- September 7, 2018
- Posted by: admin
- Categories: Policy, US
There have been a great number of words, some may say too many, written about Donald J. Trump over the last three years. Well, here are some more.
From his shock entry in the Republican Primary race, through his stunning victory in November 2016, to pulling out of multiple international agreements that sought to reduce global risk and his plainly vindictive actions around a half-mast flag following the death of Sen. John McCain, Trump has been a diplomatic bull in the proverbial China shop.
To date, he has offended America’s strategic allies, walked away from an international climate accord, jeopardised the normalisation of relations with a key Middle East player, held Summits legitimizing international pariah’s such as Kim Jong Un and Vladamir Putin and used a 1962 loophole in trade legislation allowing him to levy tariffs on America’s partners on national security grounds. Last, but by no means least, just last week Trump signed an “unbelievable deal” (his words, naturally) with Mexico, potentially jeopardising the landmark NAFTA agreement and leaving Canada’s Trudeau distinctly left footed.
Despite the best intentions of anonymous authors for the New York Times, the damage that President Trump is doing to his country is significant and it is long-term. The only question left is, how much more damage can he do before leaving the White House.

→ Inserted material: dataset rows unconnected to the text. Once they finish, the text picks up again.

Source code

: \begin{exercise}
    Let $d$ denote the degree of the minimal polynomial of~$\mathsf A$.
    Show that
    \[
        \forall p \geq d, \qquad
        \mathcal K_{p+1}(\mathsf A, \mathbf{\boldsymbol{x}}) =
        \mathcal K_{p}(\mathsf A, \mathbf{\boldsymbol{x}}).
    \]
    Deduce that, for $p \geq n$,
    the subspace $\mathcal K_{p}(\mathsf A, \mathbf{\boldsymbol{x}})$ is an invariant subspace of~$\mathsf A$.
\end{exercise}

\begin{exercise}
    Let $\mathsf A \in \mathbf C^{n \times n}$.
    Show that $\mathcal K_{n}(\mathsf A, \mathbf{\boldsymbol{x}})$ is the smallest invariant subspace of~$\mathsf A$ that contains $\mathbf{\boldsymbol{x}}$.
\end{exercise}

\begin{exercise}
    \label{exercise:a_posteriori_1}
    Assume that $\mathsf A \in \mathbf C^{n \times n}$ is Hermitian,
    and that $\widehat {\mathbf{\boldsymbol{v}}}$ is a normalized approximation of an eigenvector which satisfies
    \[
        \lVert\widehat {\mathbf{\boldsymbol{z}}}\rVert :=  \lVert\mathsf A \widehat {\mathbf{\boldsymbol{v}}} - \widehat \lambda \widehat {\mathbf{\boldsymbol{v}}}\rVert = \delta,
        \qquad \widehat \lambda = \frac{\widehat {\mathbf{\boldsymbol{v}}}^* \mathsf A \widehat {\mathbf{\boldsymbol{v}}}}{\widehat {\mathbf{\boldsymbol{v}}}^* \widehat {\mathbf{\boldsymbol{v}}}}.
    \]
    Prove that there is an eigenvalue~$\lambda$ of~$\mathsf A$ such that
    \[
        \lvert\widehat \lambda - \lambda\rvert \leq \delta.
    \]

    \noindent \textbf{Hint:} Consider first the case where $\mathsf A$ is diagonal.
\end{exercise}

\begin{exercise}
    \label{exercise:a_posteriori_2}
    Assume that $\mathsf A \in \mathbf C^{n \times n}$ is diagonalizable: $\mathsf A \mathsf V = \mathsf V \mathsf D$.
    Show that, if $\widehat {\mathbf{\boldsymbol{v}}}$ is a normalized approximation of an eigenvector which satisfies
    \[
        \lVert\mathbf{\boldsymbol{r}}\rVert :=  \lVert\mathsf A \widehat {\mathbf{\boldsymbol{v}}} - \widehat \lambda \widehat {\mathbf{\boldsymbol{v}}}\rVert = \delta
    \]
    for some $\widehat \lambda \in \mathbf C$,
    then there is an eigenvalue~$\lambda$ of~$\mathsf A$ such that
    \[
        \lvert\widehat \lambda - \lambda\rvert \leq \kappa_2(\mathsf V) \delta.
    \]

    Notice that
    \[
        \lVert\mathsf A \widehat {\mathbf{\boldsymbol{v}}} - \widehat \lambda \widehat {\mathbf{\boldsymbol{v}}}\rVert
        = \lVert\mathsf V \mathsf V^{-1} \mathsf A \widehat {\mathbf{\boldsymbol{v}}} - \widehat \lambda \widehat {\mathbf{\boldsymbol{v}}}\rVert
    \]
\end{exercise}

Notwithstanding the latest twists and turns of the Mueller investigation, that depends partly on the American public’s verdict on Trump this November, at the Congressional mid-terms, and partly on who the Democratic Party can find to put up against Trump in 2020. Whomever the Democrats are able to find, he or she will have not only to go through a gruelling Democratic Party Primary process, but then also withstand and overcome the abuse Mr Trump employs against his opponents.
There is an assumption that Trump cannot win re-election. This is a flawed and dangerous fiction based on wishful thinking and political myopia. Mr Trump may have recorded the lowest approval ratings in modern history, but since his record lows he has been bucking the historical trend; where predecessors have seen steadily declining ratings, Trump’s have been rising. That should tell the reader something; an increasing number of US voters are growing to like what they see and hear from their sitting President. If the Democrats cannot muster a worthwhile candidate they will not overcome Mr Trump’s growing popularity with important coalitions within the electorate.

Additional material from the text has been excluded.